Downtown Denver's Wish List.

Downtown Denver wants a Target, a Foley's, a Whole Foods grocery, "an urban public market similar to Pikes Place in Seattle", fewer vagrants and a pony, except that they already have a pony. They are going to get a 10,000 square foot Vitamin Cottage Natural Grocers in the Central Platte Valley, but the rest will be hard to come by "because of the difficulty in obtaining enough space for a large store and the proximity of the Cherry Creek Shopping Center, which many department stores view as too close and too competitive."



One of Denver's two mounties.

"In 2004, 2.7 percent of metro-area retail sales were generated downtown."

The consultants say that downtown should court Bloomingdale's, strengthen the 16th Street Mall, "consider using land swaps and other strategies to free up enough space to accommodate large retailers", and increase "the connectivity between the 16th Street Mall, other retail sites and activity centers such as the Auraria campus." Downtown's business improvement district spends a couple of million dollars a year trying to get vagrants to get help and leave.

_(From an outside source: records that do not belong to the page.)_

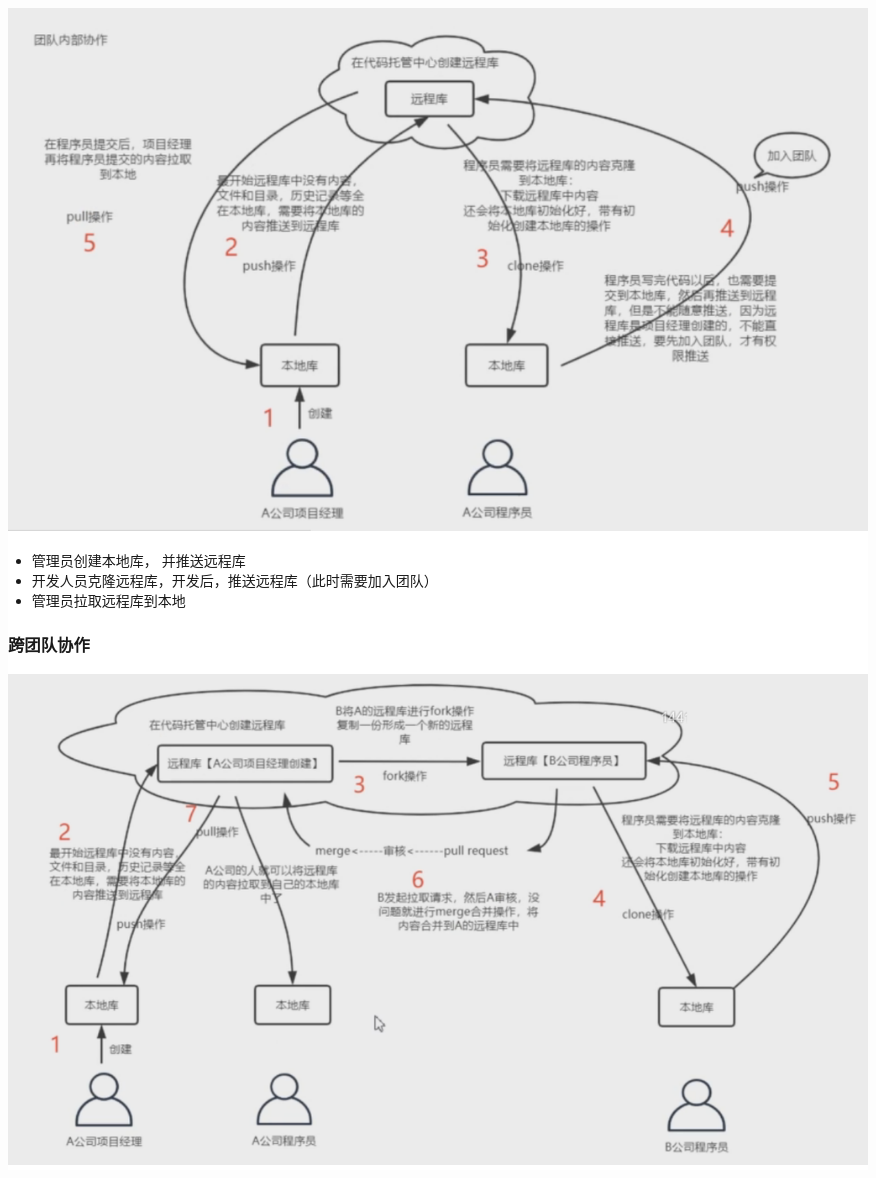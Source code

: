 ![630bd8862a4dbc6261bbd7277222e3dc.png](_resource/Git%20&%20Github/7f591e78cfbb49d5a1f1c931d438c5c7-1593184787469.png)

- 管理员创建本地库， 并推送远程库
- 开发人员克隆远程库，开发后，推送远程库（此时需要加入团队）
- 管理员拉取远程库到本地

### 跨团队协作

![93d0b21c1039357cafce63771720d96b.png](_resource/Git%20&%20Github/7e1cdab2939f4fb89ac461c97593ee5d.png)
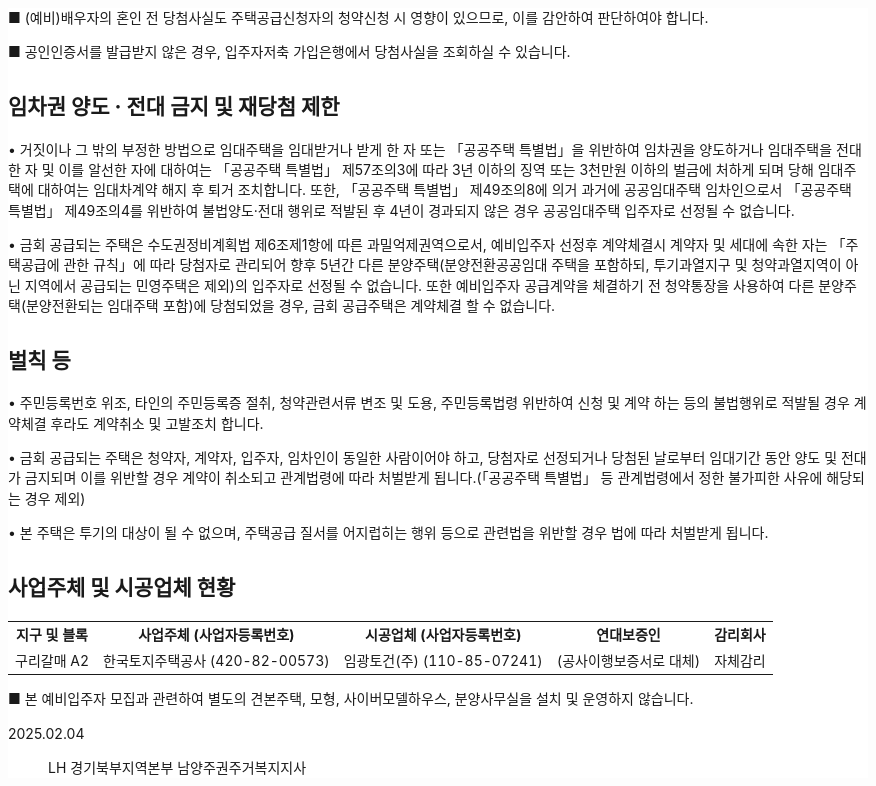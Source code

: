 ■ (예비)배우자의 혼인 전 당첨사실도 주택공급신청자의 청약신청 시 영향이 있으므로, 이를 감안하여 판단하여야
합니다.

■ 공인인증서를 발급받지 않은 경우, 입주자저축 가입은행에서 당첨사실을 조회하실 수 있습니다.


## 임차권 양도 · 전대 금지 및 재당첨 제한

• 거짓이나 그 밖의 부정한 방법으로 임대주택을 임대받거나 받게 한 자 또는 「공공주택 특별법」을 위반하여 임차권을
양도하거나 임대주택을 전대한 자 및 이를 알선한 자에 대하여는 「공공주택 특별법」 제57조의3에 따라 3년 이하의
징역 또는 3천만원 이하의 벌금에 처하게 되며 당해 임대주택에 대하여는 임대차계약 해지 후 퇴거 조치합니다.
또한, 「공공주택 특별법」 제49조의8에 의거 과거에 공공임대주택 임차인으로서 「공공주택 특별법」 제49조의4를
위반하여 불법양도·전대 행위로 적발된 후 4년이 경과되지 않은 경우 공공임대주택 입주자로 선정될 수 없습니다.

• 금회 공급되는 주택은 수도권정비계획법 제6조제1항에 따른 과밀억제권역으로서, 예비입주자 선정후 계약체결시 계약자
및 세대에 속한 자는 「주택공급에 관한 규칙」에 따라 당첨자로 관리되어 향후 5년간 다른 분양주택(분양전환공공임대
주택을 포함하되, 투기과열지구 및 청약과열지역이 아닌 지역에서 공급되는 민영주택은 제외)의 입주자로 선정될 수
없습니다. 또한 예비입주자 공급계약을 체결하기 전 청약통장을 사용하여 다른 분양주택(분양전환되는 임대주택 포함)에
당첨되었을 경우, 금회 공급주택은 계약체결 할 수 없습니다.


## 벌칙 등

• 주민등록번호 위조, 타인의 주민등록증 절취, 청약관련서류 변조 및 도용, 주민등록법령 위반하여 신청 및 계약
하는 등의 불법행위로 적발될 경우 계약체결 후라도 계약취소 및 고발조치 합니다.

• 금회 공급되는 주택은 청약자, 계약자, 입주자, 임차인이 동일한 사람이어야 하고, 당첨자로 선정되거나 당첨된
날로부터 임대기간 동안 양도 및 전대가 금지되며 이를 위반할 경우 계약이 취소되고 관계법령에 따라 처벌받게
됩니다.(「공공주택 특별법」 등 관계법령에서 정한 불가피한 사유에 해당되는 경우 제외)




• 본 주택은 투기의 대상이 될 수 없으며, 주택공급 질서를 어지럽히는 행위 등으로 관련법을 위반할 경우 법에 따라
처벌받게 됩니다.


## 사업주체 및 시공업체 현황


<table>
<tr>
<th>지구 및 블록</th>
<th>사업주체 (사업자등록번호)</th>
<th>시공업체 (사업자등록번호)</th>
<th>연대보증인</th>
<th>감리회사</th>
</tr>
<tr>
<td>구리갈매 A2</td>
<td>한국토지주택공사 (420-82-00573)</td>
<td>임광토건(주) (110-85-07241)</td>
<td>(공사이행보증서로 대체)</td>
<td>자체감리</td>
</tr>
</table>

■ 본 예비입주자 모집과 관련하여 별도의 견본주택, 모형, 사이버모델하우스, 분양사무실을 설치 및 운영하지 않습니다.


2025.02.04


<figure>

LH
경기북부지역본부 남양주권주거복지지사

</figure>



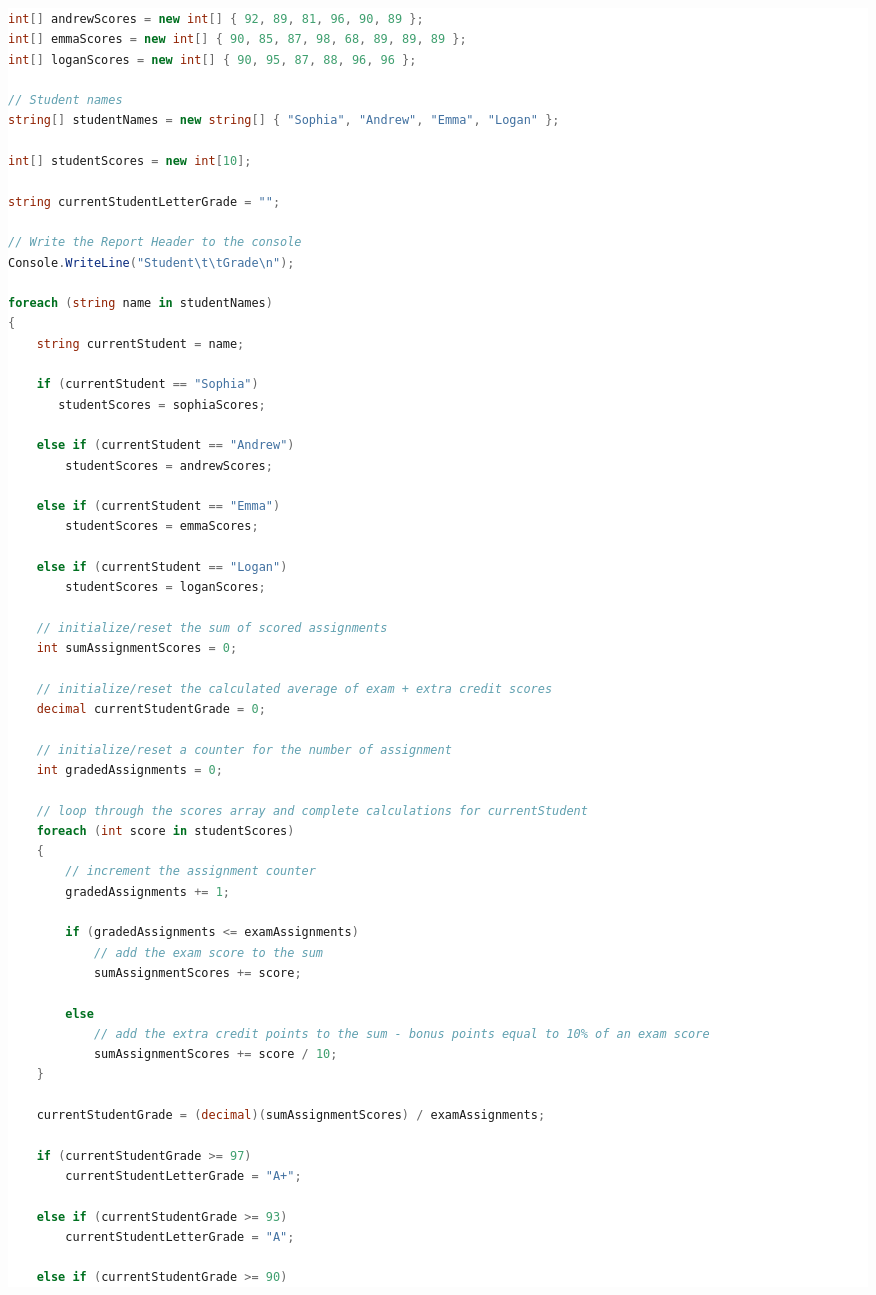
 ```cs
int[] andrewScores = new int[] { 92, 89, 81, 96, 90, 89 };
int[] emmaScores = new int[] { 90, 85, 87, 98, 68, 89, 89, 89 };
int[] loganScores = new int[] { 90, 95, 87, 88, 96, 96 };

// Student names
string[] studentNames = new string[] { "Sophia", "Andrew", "Emma", "Logan" };

int[] studentScores = new int[10];

string currentStudentLetterGrade = "";

// Write the Report Header to the console
Console.WriteLine("Student\t\tGrade\n");

foreach (string name in studentNames)
{
    string currentStudent = name;

    if (currentStudent == "Sophia")
       studentScores = sophiaScores;

    else if (currentStudent == "Andrew")
        studentScores = andrewScores;

    else if (currentStudent == "Emma")
        studentScores = emmaScores;

    else if (currentStudent == "Logan")
        studentScores = loganScores;

    // initialize/reset the sum of scored assignments
    int sumAssignmentScores = 0;

    // initialize/reset the calculated average of exam + extra credit scores
    decimal currentStudentGrade = 0;

    // initialize/reset a counter for the number of assignment 
    int gradedAssignments = 0;

    // loop through the scores array and complete calculations for currentStudent
    foreach (int score in studentScores)
    {
        // increment the assignment counter
        gradedAssignments += 1;

        if (gradedAssignments <= examAssignments)
            // add the exam score to the sum
            sumAssignmentScores += score;

        else
            // add the extra credit points to the sum - bonus points equal to 10% of an exam score
            sumAssignmentScores += score / 10;
    }

    currentStudentGrade = (decimal)(sumAssignmentScores) / examAssignments;

    if (currentStudentGrade >= 97)
        currentStudentLetterGrade = "A+";

    else if (currentStudentGrade >= 93)
        currentStudentLetterGrade = "A";

    else if (currentStudentGrade >= 90)
```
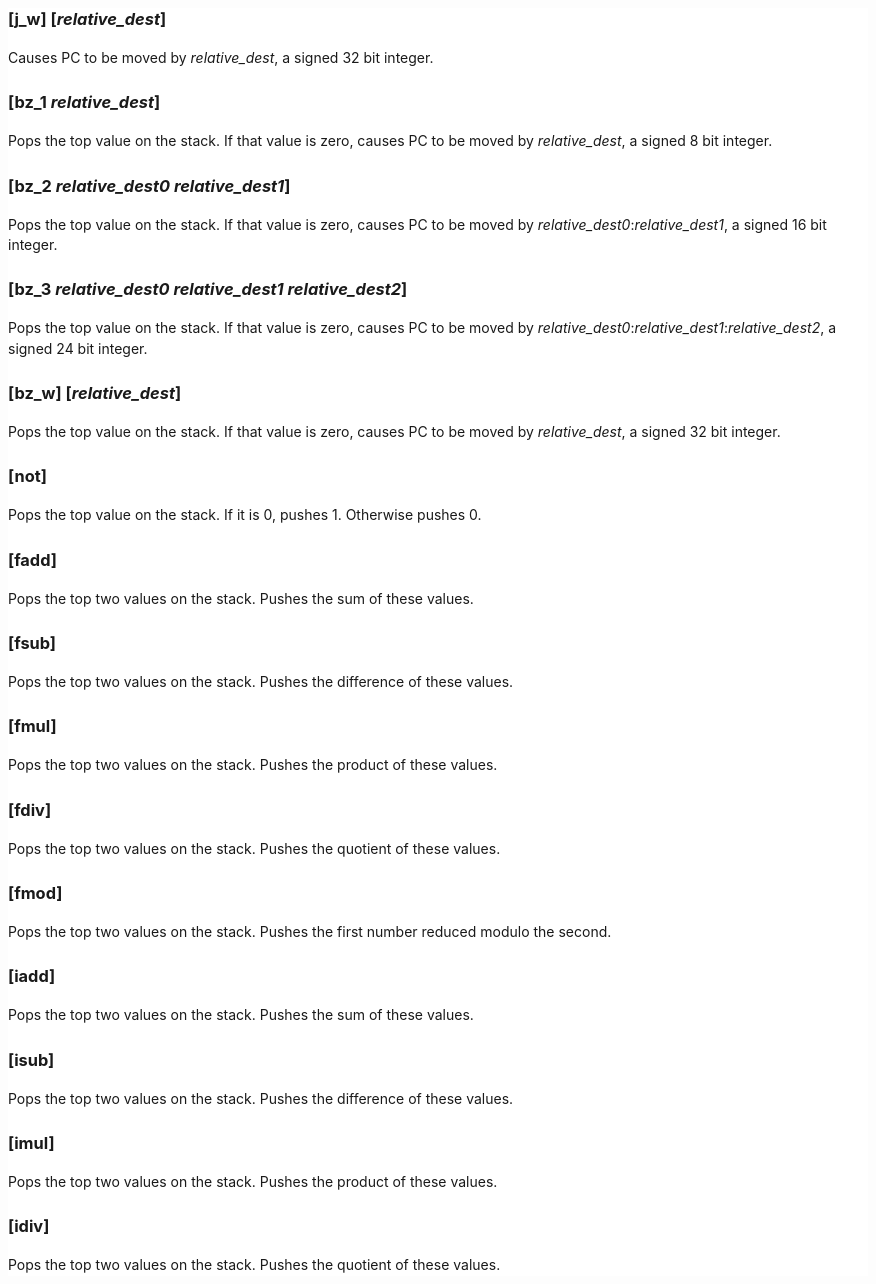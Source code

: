 ### [j_w] [*relative_dest*]
Causes PC to be moved by *relative_dest*, a signed 32 bit integer.

### [bz_1 *relative_dest*]
Pops the top value on the stack. If that value is zero, causes PC to be moved by *relative_dest*, a signed 8 bit integer.

### [bz_2 *relative_dest0* *relative_dest1*]
Pops the top value on the stack. If that value is zero, causes PC to be moved by *relative_dest0*:*relative_dest1*, a signed 16 bit integer.

### [bz_3 *relative_dest0* *relative_dest1* *relative_dest2*]
Pops the top value on the stack. If that value is zero, causes PC to be moved by *relative_dest0*:*relative_dest1*:*relative_dest2*, a signed 24 bit integer.

### [bz_w] [*relative_dest*]
Pops the top value on the stack. If that value is zero, causes PC to be moved by *relative_dest*, a signed 32 bit integer.

### [not]
Pops the top value on the stack. If it is 0, pushes 1. Otherwise pushes 0.

### [fadd]
Pops the top two values on the stack. Pushes the sum of these values.

### [fsub]
Pops the top two values on the stack. Pushes the difference of these values.

### [fmul]
Pops the top two values on the stack. Pushes the product of these values.

### [fdiv]
Pops the top two values on the stack. Pushes the quotient of these values.

### [fmod]
Pops the top two values on the stack. Pushes the first number reduced modulo the second.

### [iadd]
Pops the top two values on the stack. Pushes the sum of these values.

### [isub]
Pops the top two values on the stack. Pushes the difference of these values.

### [imul]
Pops the top two values on the stack. Pushes the product of these values.

### [idiv]
Pops the top two values on the stack. Pushes the quotient of these values.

The retail numbers are stunningly low, considering that downtown Denver has the 16th Street Mall (including the Denver Pavilions) and a large day time population.

One more thing that should be on the list, but isn't, is an elementary school that would convince LoDo and South Platte residents to stay there when their children reach school age. The elementary school whose attendance area includes downtown (Mayor Hickenlooper's pre-school aged son Teddy will go there if he doesn't end up attending a private school or participating in the state's school choice program) is one of the worst performing schools in the state on standardized tests (it has improved slightly in the past few years) because it serves a large public housing project. Those tests are admittedly flawed, and there are real issues with segregating people by income, but it is also true that very few middle class parents would be willing to send their children to a school with test score performance that awful. I used to live in the same elementary school attendance area shortly after my eldest child was born. We left the neighborhood for different reasons (the place we were renting went condo and we didn't want to buy it), but this had been a major concern that we were thinking about when we did live there.